Therefore, in order to prevent an irregular change in the passage cross-sectional area of the refrigerant passing through the inside of the laminated evaporator 1, the width of the tank portion 16 is formed so as to match the width of the refrigerant passage 14. Generally, however, it may be formed to have the same width in all passages irrespective of the width of the passage 14 for the refrigerant in order to meet the requirements of work forming and balance between the left and right sides.

Of course, the communication hole 17 of the tank portion 16 is for communicating between the adjacent heat exchange elements 3, but a part of the communication hole 17 of the tank portion 16 is not formed as described later. By setting the closed state, it is possible to change the refrigerant flow path. When the width of the tank portion 16 is formed to be the same width in all the passages regardless of the width of the passage 14 for the refrigerant as described above, the communication holes 17 are arranged in a straight line in each heat exchange element 3. The formation position can be standardized so that it can be formed.

Next, the change of the refrigerant flow path and the accompanying passage 14
The change in volume will be described with reference to FIGS. 6 and 7.

FIG. 6 is a plan view of the laminated evaporator 1, and FIG. 7 is a schematic diagram of the laminated evaporator 1, in which the passages 14 in the laminated evaporator 1 are four passage areas A in this embodiment. It is divided into B, C, and D (see boundary lines AB, BC, CD, and DA by phantom lines in FIG. 6). The sixth
In the figure, the fins 4 are not shown for the sake of clarity.

That is, as shown in FIG. 6, the passage area A is connected to the inlet block 7, the passage area B is constituted by the same molding plate 11 as the passage area A, and the passage area C is adjacent to the passage area B. Further, the passage section D is constituted by the same molding plate 11 as the passage section C and is connected to the outlet block 8.

More specifically, the boundary between the passage area A and the passage area B is a partition wall of each of a total of 16 forming plates 11 (8 units as the heat exchange element 3) that constitute both passage areas A and B. It is formed by 18. The boundary between the passage area A and the passage area D does not form the communication holes 17 (see FIG. 4 and FIG. 5) of the tank portion 16A of the passage area A and the tank portion 16D of the passage area D, and keeps them closed. It is formed by doing so.

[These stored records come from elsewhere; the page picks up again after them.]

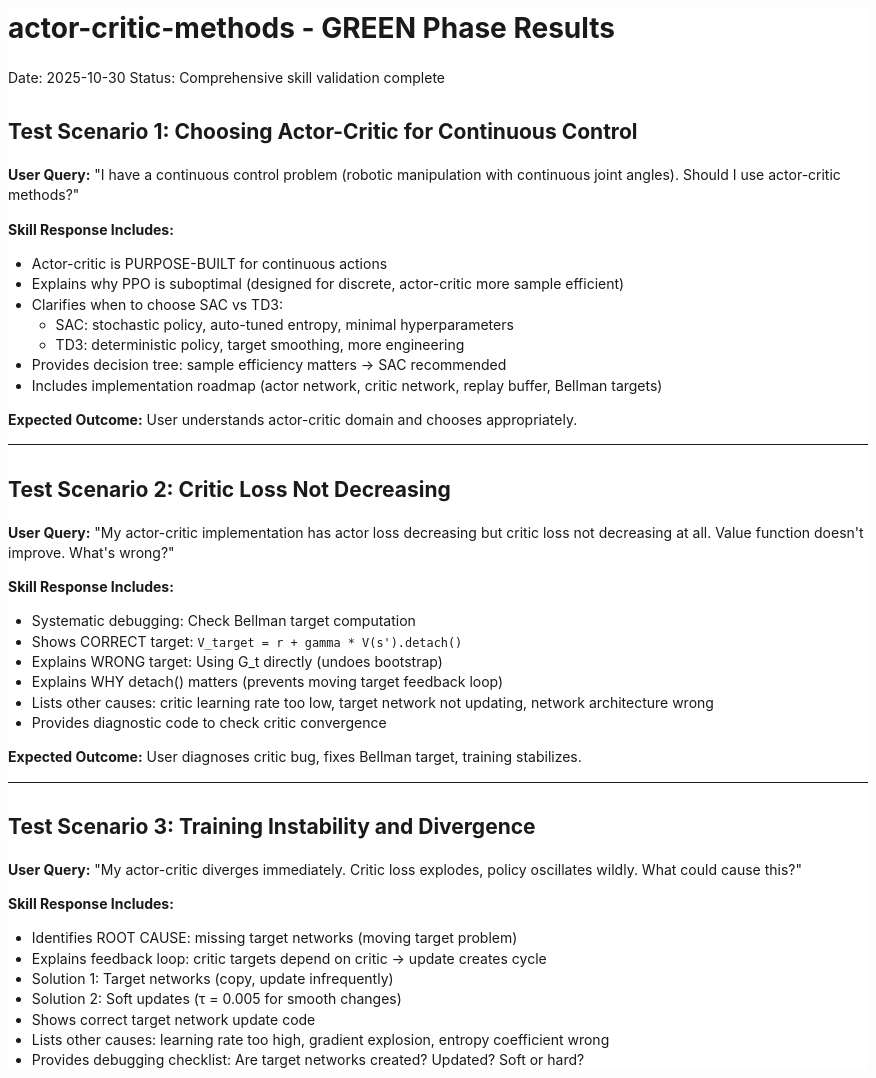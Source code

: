 # actor-critic-methods - GREEN Phase Results

Date: 2025-10-30
Status: Comprehensive skill validation complete

## Test Scenario 1: Choosing Actor-Critic for Continuous Control

**User Query:** "I have a continuous control problem (robotic manipulation with continuous joint angles). Should I use actor-critic methods?"

**Skill Response Includes:**
- Actor-critic is PURPOSE-BUILT for continuous actions
- Explains why PPO is suboptimal (designed for discrete, actor-critic more sample efficient)
- Clarifies when to choose SAC vs TD3:
  - SAC: stochastic policy, auto-tuned entropy, minimal hyperparameters
  - TD3: deterministic policy, target smoothing, more engineering
- Provides decision tree: sample efficiency matters → SAC recommended
- Includes implementation roadmap (actor network, critic network, replay buffer, Bellman targets)

**Expected Outcome:** User understands actor-critic domain and chooses appropriately.

---

## Test Scenario 2: Critic Loss Not Decreasing

**User Query:** "My actor-critic implementation has actor loss decreasing but critic loss not decreasing at all. Value function doesn't improve. What's wrong?"

**Skill Response Includes:**
- Systematic debugging: Check Bellman target computation
- Shows CORRECT target: `V_target = r + gamma * V(s').detach()`
- Explains WRONG target: Using G_t directly (undoes bootstrap)
- Explains WHY detach() matters (prevents moving target feedback loop)
- Lists other causes: critic learning rate too low, target network not updating, network architecture wrong
- Provides diagnostic code to check critic convergence

**Expected Outcome:** User diagnoses critic bug, fixes Bellman target, training stabilizes.

---

## Test Scenario 3: Training Instability and Divergence

**User Query:** "My actor-critic diverges immediately. Critic loss explodes, policy oscillates wildly. What could cause this?"

**Skill Response Includes:**
- Identifies ROOT CAUSE: missing target networks (moving target problem)
- Explains feedback loop: critic targets depend on critic → update creates cycle
- Solution 1: Target networks (copy, update infrequently)
- Solution 2: Soft updates (τ = 0.005 for smooth changes)
- Shows correct target network update code
- Lists other causes: learning rate too high, gradient explosion, entropy coefficient wrong
- Provides debugging checklist: Are target networks created? Updated? Soft or hard?
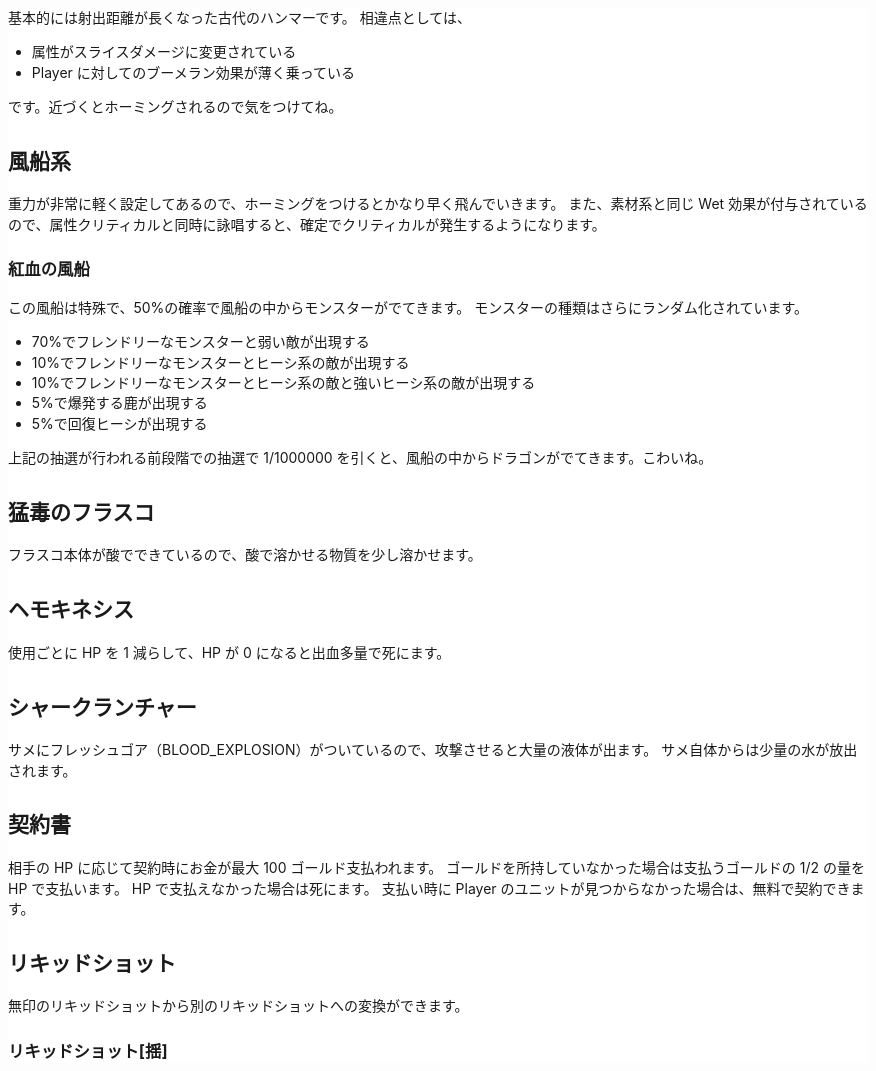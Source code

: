 基本的には射出距離が長くなった古代のハンマーです。
相違点としては、

- 属性がスライスダメージに変更されている
- Player に対してのブーメラン効果が薄く乗っている

です。近づくとホーミングされるので気をつけてね。

## 風船系

重力が非常に軽く設定してあるので、ホーミングをつけるとかなり早く飛んでいきます。
また、素材系と同じ Wet 効果が付与されているので、属性クリティカルと同時に詠唱すると、確定でクリティカルが発生するようになります。

### 紅血の風船

この風船は特殊で、50%の確率で風船の中からモンスターがでてきます。
モンスターの種類はさらにランダム化されています。

- 70%でフレンドリーなモンスターと弱い敵が出現する
- 10%でフレンドリーなモンスターとヒーシ系の敵が出現する
- 10%でフレンドリーなモンスターとヒーシ系の敵と強いヒーシ系の敵が出現する
- 5%で爆発する鹿が出現する
- 5%で回復ヒーシが出現する

上記の抽選が行われる前段階での抽選で 1/1000000 を引くと、風船の中からドラゴンがでてきます。こわいね。

## 猛毒のフラスコ

フラスコ本体が酸でできているので、酸で溶かせる物質を少し溶かせます。

## ヘモキネシス

使用ごとに HP を 1 減らして、HP が 0 になると出血多量で死にます。

## シャークランチャー

サメにフレッシュゴア（BLOOD_EXPLOSION）がついているので、攻撃させると大量の液体が出ます。
サメ自体からは少量の水が放出されます。

## 契約書

相手の HP に応じて契約時にお金が最大 100 ゴールド支払われます。
ゴールドを所持していなかった場合は支払うゴールドの 1/2 の量を HP で支払います。
HP で支払えなかった場合は死にます。
支払い時に Player のユニットが見つからなかった場合は、無料で契約できます。

## リキッドショット

無印のリキッドショットから別のリキッドショットへの変換ができます。

### リキッドショット[揺]
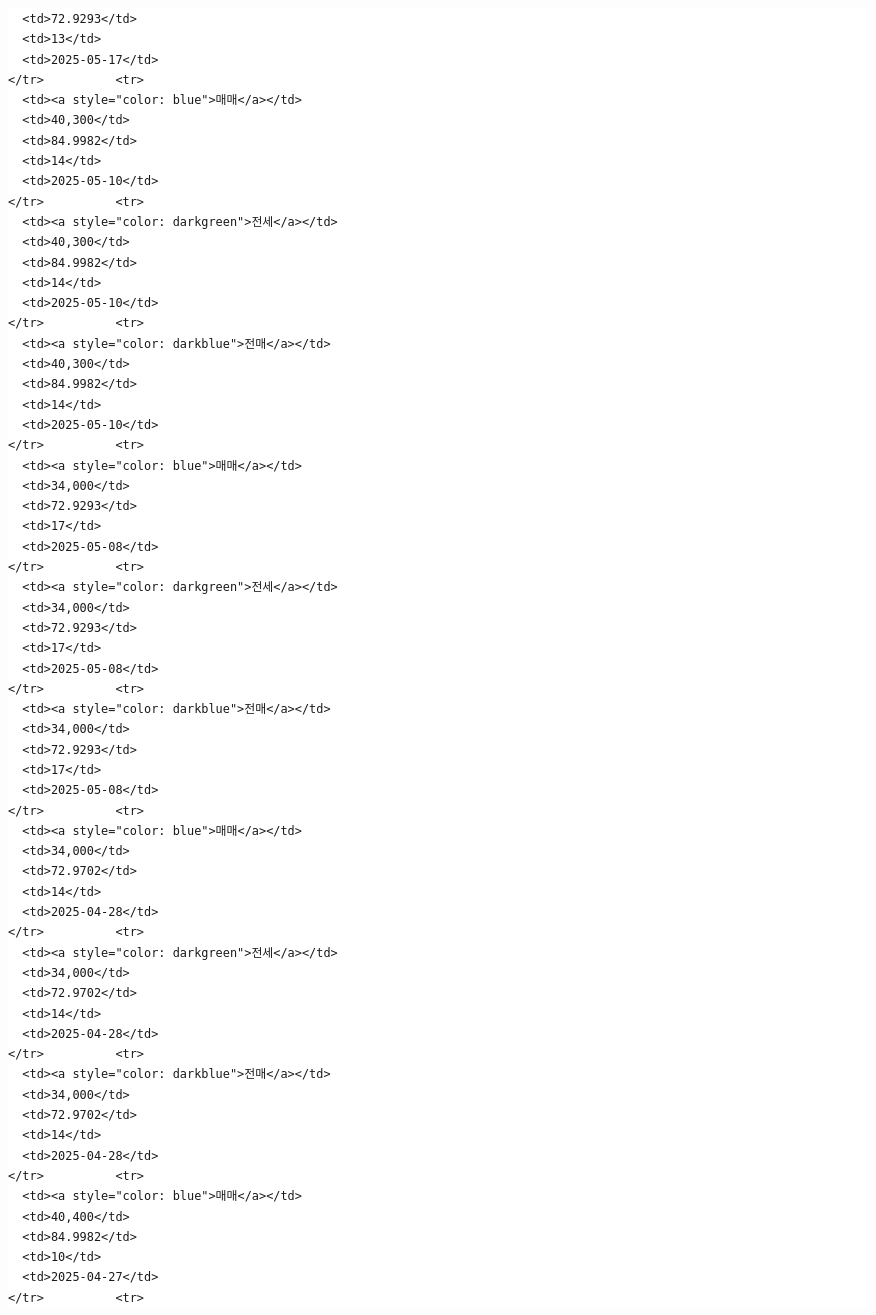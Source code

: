       <td>72.9293</td>
      <td>13</td>
      <td>2025-05-17</td>
    </tr>          <tr>
      <td><a style="color: blue">매매</a></td>
      <td>40,300</td>
      <td>84.9982</td>
      <td>14</td>
      <td>2025-05-10</td>
    </tr>          <tr>
      <td><a style="color: darkgreen">전세</a></td>
      <td>40,300</td>
      <td>84.9982</td>
      <td>14</td>
      <td>2025-05-10</td>
    </tr>          <tr>
      <td><a style="color: darkblue">전매</a></td>
      <td>40,300</td>
      <td>84.9982</td>
      <td>14</td>
      <td>2025-05-10</td>
    </tr>          <tr>
      <td><a style="color: blue">매매</a></td>
      <td>34,000</td>
      <td>72.9293</td>
      <td>17</td>
      <td>2025-05-08</td>
    </tr>          <tr>
      <td><a style="color: darkgreen">전세</a></td>
      <td>34,000</td>
      <td>72.9293</td>
      <td>17</td>
      <td>2025-05-08</td>
    </tr>          <tr>
      <td><a style="color: darkblue">전매</a></td>
      <td>34,000</td>
      <td>72.9293</td>
      <td>17</td>
      <td>2025-05-08</td>
    </tr>          <tr>
      <td><a style="color: blue">매매</a></td>
      <td>34,000</td>
      <td>72.9702</td>
      <td>14</td>
      <td>2025-04-28</td>
    </tr>          <tr>
      <td><a style="color: darkgreen">전세</a></td>
      <td>34,000</td>
      <td>72.9702</td>
      <td>14</td>
      <td>2025-04-28</td>
    </tr>          <tr>
      <td><a style="color: darkblue">전매</a></td>
      <td>34,000</td>
      <td>72.9702</td>
      <td>14</td>
      <td>2025-04-28</td>
    </tr>          <tr>
      <td><a style="color: blue">매매</a></td>
      <td>40,400</td>
      <td>84.9982</td>
      <td>10</td>
      <td>2025-04-27</td>
    </tr>          <tr>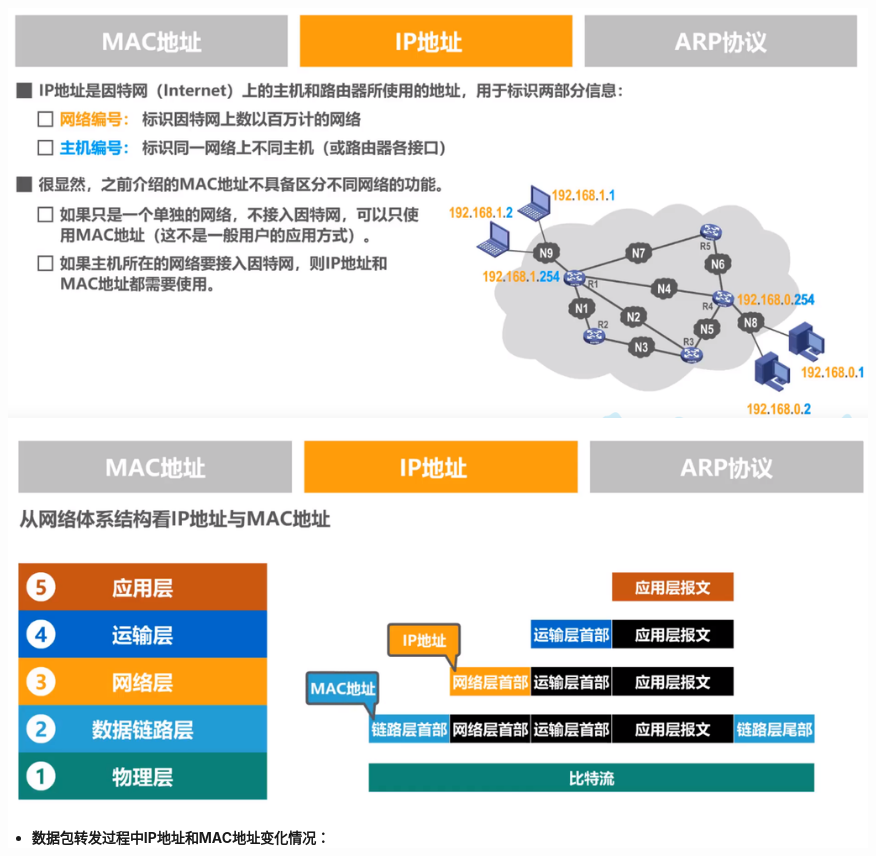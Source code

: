 ![image-20201225204437236](assets/image-20201225204437236.png)

![image-20201225204452848](assets/image-20201225204452848.png)

- **数据包转发过程中IP地址和MAC地址变化情况：**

Further, the passage area B and the passage area C communicate with each other through the communication holes 17 formed in the tank portions 16B and 16C.

Further, the boundary between the passage area C and the passage area D is formed by the respective partition walls 18 of a total of 20 forming plates (10 units as the heat exchange element 3) forming the passage areas C and D.

Then, as shown in FIG. 7, the atomized liquid phase refrigerant introduced into the laminated evaporator 1 through the inlet pipe 5 and the inlet block 7 first enters the tank portion 16 in the passage area A. Then, it vaporizes while rising in the passage 14, transitions from above the partition wall 18 to the passage 14 in the passage area B, descends in the passage area B, and enters the tank portion 16 in the passage area B. Then, it enters the tank portion 16 in the passage area C through the communication hole 17, rises up the passage 14 in the passage area C, and the partition wall 1
Enter the passage 14 in the passage area D separated by 8. Next, it is introduced into the next stage compressor from the outlet block 8 and the outlet pipe 6 through the passage 14 and the tank portion 16 in the passage area D.

The refrigerant passes through each of the passages 14 through such a passage, but the passage area A, the passage area B, the passage area C,
It is a feature of the present invention that the volume of the passage is gradually increased from the inlet side to the outlet side of the refrigerant in each inside of the passage area D.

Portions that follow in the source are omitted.